-------- Given entries --------

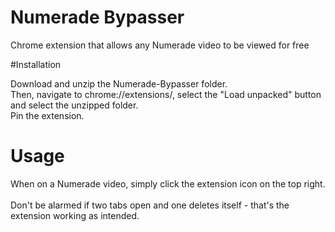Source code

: # Numerade Bypasser
Chrome extension that allows any Numerade video to be viewed for free

#Installation

Download and unzip the Numerade-Bypasser folder.<br>
Then, navigate to chrome://extensions/, select the "Load unpacked" button and select the unzipped folder.<br>
Pin the extension.


# Usage
When on a Numerade video, simply click the extension icon on the top right.<br><br>
Don't be alarmed if two tabs open and one deletes itself - that's the extension working as intended.
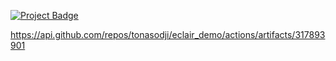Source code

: <a href="https://eclairit.com:3787/fs/home/emelin/github/${{GITHUB_SHA}}/last_main/PROJECT.ecd">![Project Badge](https://github.com/tonasodji/eclair_badge/blob/main/badge.svg)</a>


https://api.github.com/repos/tonasodji/eclair_demo/actions/artifacts/317893901





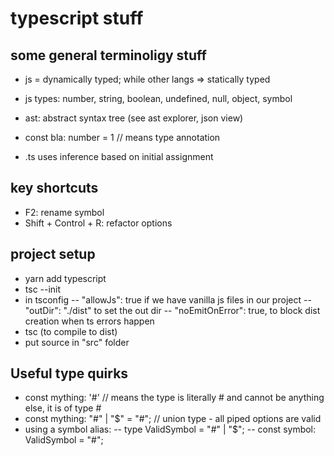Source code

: # typescript stuff

## some general terminoligy stuff

- js = dynamically typed; while other langs => statically typed
- js types: number, string, boolean, undefined, null, object, symbol
- ast: abstract syntax tree (see ast explorer, json view)
- const bla: number = 1 // means type annotation

- .ts uses inference based on initial assignment

## key shortcuts

- F2: rename symbol
- Shift + Control + R: refactor options

## project setup

- yarn add typescript
- tsc --init
- in tsconfig
  -- "allowJs": true if we have vanilla js files in our project
  -- "outDir": "./dist" to set the out dir
  -- "noEmitOnError": true, to block dist creation when ts errors happen
- tsc (to compile to dist)
- put source in "src" folder

## Useful type quirks

- const mything: '#' // means the type is literally # and cannot be anything else, it is of type #
- const mything: "#" | "\$" = "#"; // union type - all piped options are valid
- using a symbol alias:
  -- type ValidSymbol = "#" | "\$";
  -- const symbol: ValidSymbol = "#";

--------

# Aim of the exercise
Search the records for the word "tonasodji". Copy each line where it appears.

# Answer box
: <a href="https://eclairit.com:3787/fs/home/emelin/github/${{GITHUB_SHA}}/last_main/PROJECT.ecd">![Project Badge](https://github.com/tonasodji/eclair_badge/blob/main/badge.svg)</a>
https://api.github.com/repos/tonasodji/eclair_demo/actions/artifacts/317893901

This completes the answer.